Emerging Model Organism

The Veiled Chameleon (Chamaeleo calyptratus Duméril and Duméril 1851): A Model for Studying Reptile Body Plan Development and Evolution

  1. Paul A. Trainor4,6
  1. 1Department of Biology, La Sierra University, Riverside, California 92515;
  2. 2Natural History Museum of Los Angeles County, Los Angeles, California 90007;
  3. 3Department of Ecology and Evolutionary Biology, Brown University, Providence, Rhode Island 02912;
  4. 4Stowers Institute for Medical Research, Kansas City, Missouri 64110;
  5. 5Instituto de Biomedicina y Biotechnologia de Cantabria-CSIC-Universidad de Cantabria-Sodercan, Santander, Spain 39012;
  6. 6Department of Anatomy and Cell Biology, University of Kansas Medical Center, Kansas City, Kansas 66160

    Abstract

    Vertebrate model organisms have facilitated the discovery and exploration of morphogenetic events and developmental pathways that underpin normal and pathological embryological events. In contrast to amniotes such as Mus musculus (Mammalia) and Gallus gallus (Aves), our understanding of early patterning and developmental events in reptiles (particularly nonavians) remains weak. Squamate reptiles (lizards, snakes, and amphisbaenians) comprise approximately one-third of all living amniotes. But studies of early squamate development have been limited because, in most members of this lineage, embryo development at the time of oviposition is very advanced (limb bud stages and older). In many cases, squamates give birth to fully developed offspring. However, in the veiled chameleon (Chamaeleo calyptratus), embryos have progressed only to a primitive pregastrula stage at the time of oviposition.
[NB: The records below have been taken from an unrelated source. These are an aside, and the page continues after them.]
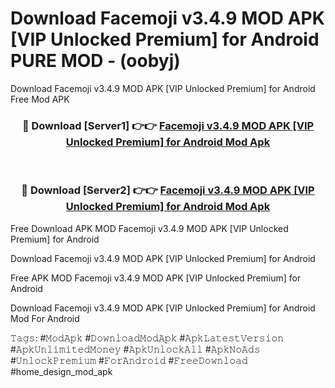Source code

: # Download Facemoji v3.4.9 MOD APK [VIP Unlocked Premium] for Android PURE MOD - (oobyj)
Download Facemoji v3.4.9 MOD APK [VIP Unlocked Premium] for Android Free Mod APK

<div align="center">
<h3>🔴 Download [Server1] 👉👉 <a href="https://apk-comot.site?title=Facemoji_v3.4.9_MOD_APK_[VIP_Unlocked_Premium]_for_Android">Facemoji v3.4.9 MOD APK [VIP Unlocked Premium] for Android Mod Apk</a></h3><br>

<h3>🔴 Download [Server2] 👉👉 <a href="https://apk-comot.site?title=Facemoji_v3.4.9_MOD_APK_[VIP_Unlocked_Premium]_for_Android">Facemoji v3.4.9 MOD APK [VIP Unlocked Premium] for Android Mod Apk</a></h3>
</div>


Free Download APK MOD Facemoji v3.4.9 MOD APK [VIP Unlocked Premium] for Android

Download Facemoji v3.4.9 MOD APK [VIP Unlocked Premium] for Android 

Free APK MOD Facemoji v3.4.9 MOD APK [VIP Unlocked Premium] for Android 

Download Facemoji v3.4.9 MOD APK [VIP Unlocked Premium] for Android Mod For Android

𝚃𝚊𝚐𝚜: #𝙼𝚘𝚍𝙰𝚙𝚔 #𝙳𝚘𝚠𝚗𝚕𝚘𝚊𝚍𝙼𝚘𝚍𝙰𝚙𝚔 #𝙰𝚙𝚔𝙻𝚊𝚝𝚎𝚜𝚝𝚅𝚎𝚛𝚜𝚒𝚘𝚗 #𝙰𝚙𝚔𝚄𝚗𝚕𝚒𝚖𝚒𝚝𝚎𝚍𝙼𝚘𝚗𝚎𝚢 #𝙰𝚙𝚔𝚄𝚗𝚕𝚘𝚌𝚔𝙰𝚕𝚕 #𝙰𝚙𝚔𝙽𝚘𝙰𝚍𝚜 #𝚄𝚗𝚕𝚘𝚌𝚔𝙿𝚛𝚎𝚖𝚒𝚞𝚖 #𝙵𝚘𝚛𝙰𝚗𝚍𝚛𝚘𝚒𝚍 #𝙵𝚛𝚎𝚎𝙳𝚘𝚠𝚗𝚕𝚘𝚊𝚍 #home_design_mod_apk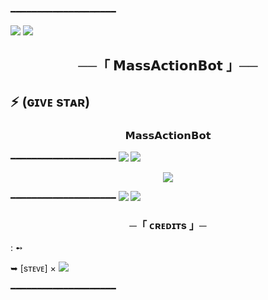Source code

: ━━━━━━━━━━━━━━━━━━━━

<img src="https://user-images.githubusercontent.com/73097560/115834477-dbab4500-a447-11eb-908a-139a6edaec5c.gif">
<img src="https://user-images.githubusercontent.com/73097560/115834477-dbab4500-a447-11eb-908a-139a6edaec5c.gif">


<h2 align="center">
    ──「 𝗠𝗮𝘀𝘀𝗔𝗰𝘁𝗶𝗼𝗻𝗕𝗼𝘁 」──
</h2>


## ⚡ (ɢɪᴠᴇ sᴛᴀʀ)
<h3 align="center"> 
    𝗠𝗮𝘀𝘀𝗔𝗰𝘁𝗶𝗼𝗻𝗕𝗼𝘁    
</h3>

━━━━━━━━━━━━━━━━━━━━
<img src="https://user-images.githubusercontent.com/73097560/115834477-dbab4500-a447-11eb-908a-139a6edaec5c.gif">
<img src="https://user-images.githubusercontent.com/73097560/115834477-dbab4500-a447-11eb-908a-139a6edaec5c.gif">

<p align="center">
  <img src="https://graph.org/file/c1c19fee2ac7b458087f7.jpg">
</p>







━━━━━━━━━━━━━━━━━━━━
<img src="https://user-images.githubusercontent.com/73097560/115834477-dbab4500-a447-11eb-908a-139a6edaec5c.gif">
<img src="https://user-images.githubusercontent.com/73097560/115834477-dbab4500-a447-11eb-908a-139a6edaec5c.gif">


<h3 align="center">
    ─「 ᴄʀᴇᴅɪᴛs 」─
</h3>
 : ➻

➥ [sᴛᴇᴠᴇ] × <a href="https://github.com/NotStark" alt="Steve"> <img src="https://img.shields.io/badge/steve-90302f?logo=github" /></a>  
  
━━━━━━━━━━━━━━━━━━━━
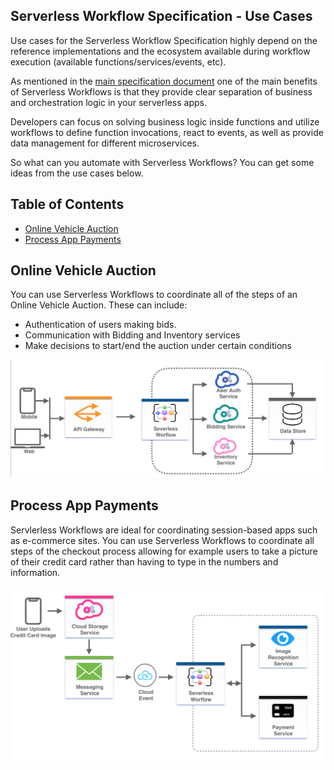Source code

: ## Serverless Workflow Specification - Use Cases

Use cases for the Serverless Workflow Specification highly depend on the reference implementations 
and the ecosystem available during workflow execution (available functions/services/events, etc).

As mentioned in the [main specification document](spec.md) one of the main benefits of Serverless Workflows
is that they provide clear separation of business and orchestration logic in your serverless apps.

Developers can focus on solving business logic inside functions and utilize workflows to define function invocations,
 react to events, as well as provide data management for different microservices. 
 
So what can you automate with Serverless Workflows? You can get some ideas from the use cases below.

## Table of Contents

- [Online Vehicle Auction](#Online-Vehicle-Auction)
- [Process App Payments](#Process-App-Payments)



## Online Vehicle Auction
You can use Serverless Workflows to coordinate all of the steps of an Online Vehicle Auction. 
These can include:
* Authentication of users making bids.
* Communication with Bidding and Inventory services
* Make decisions to start/end the auction under certain conditions

<p align="center"><img src="media/usecase-vehicle-auction.png"/></p>


## Process App Payments
Servlerless Workflows are ideal for coordinating session-based apps such as e-commerce sites. You can
use Serverless Workflows to coordinate all steps of the checkout process allowing for example users to take a picture
of their credit card rather than having to type in the numbers and information.
 
<p align="center"><img src="media/usecase-app-payment.png"/></p> 


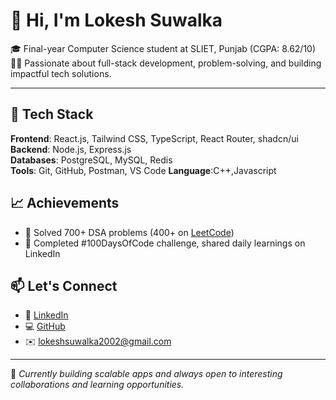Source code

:# 👋 Hi, I'm Lokesh Suwalka

🎓 Final-year Computer Science student at SLIET, Punjab (CGPA: 8.62/10)  
👨‍💻 Passionate about full-stack development, problem-solving, and building impactful tech solutions.  

---

## 🔧 Tech Stack

**Frontend**: React.js, Tailwind CSS, TypeScript, React Router, shadcn/ui  
**Backend**: Node.js, Express.js  
**Databases**: PostgreSQL, MySQL, Redis  
**Tools**: Git, GitHub, Postman, VS Code
**Language**:C++,Javascript

## 📈 Achievements

- 🧠 Solved 700+ DSA problems (400+ on [LeetCode](https://leetcode.com/u/LUCKY2002_05/))
- 💯 Completed #100DaysOfCode challenge, shared daily learnings on LinkedIn

## 📫 Let's Connect

- 🔗 [LinkedIn](https://linkedin.com/in/lokeshsuwalka2002)
- 💻 [GitHub](https://github.com/Lokeshsuwalka05)
- ✉️ lokeshsuwalka2002@gmail.com

---

🌱 *Currently building scalable apps and always open to interesting collaborations and learning opportunities.*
Furthermore, the body plan of the veiled chameleon is highly specialized for climbing in an arboreal environment. It possesses an entire suite of skeletal and soft anatomical modifications, including cranioskeletal ornamentation, lingual anatomy and biomechanics for projection, autopodial clefting for grasping, adaptations for rapid integumental color changes, a prehensile tail with a lack of caudal autotomy, the loss of the tympanum in the middle ear, and the acquisition of turreted eyes. Thus, C. calyptratus is an important model organism for studying the role of ecological niche specialization, as well as genetic and morphological evolution within an adaptive framework. More importantly, this species is easily bred in captivity, with only a small colony (<10 individuals) needed to obtain hundreds of embryos every year.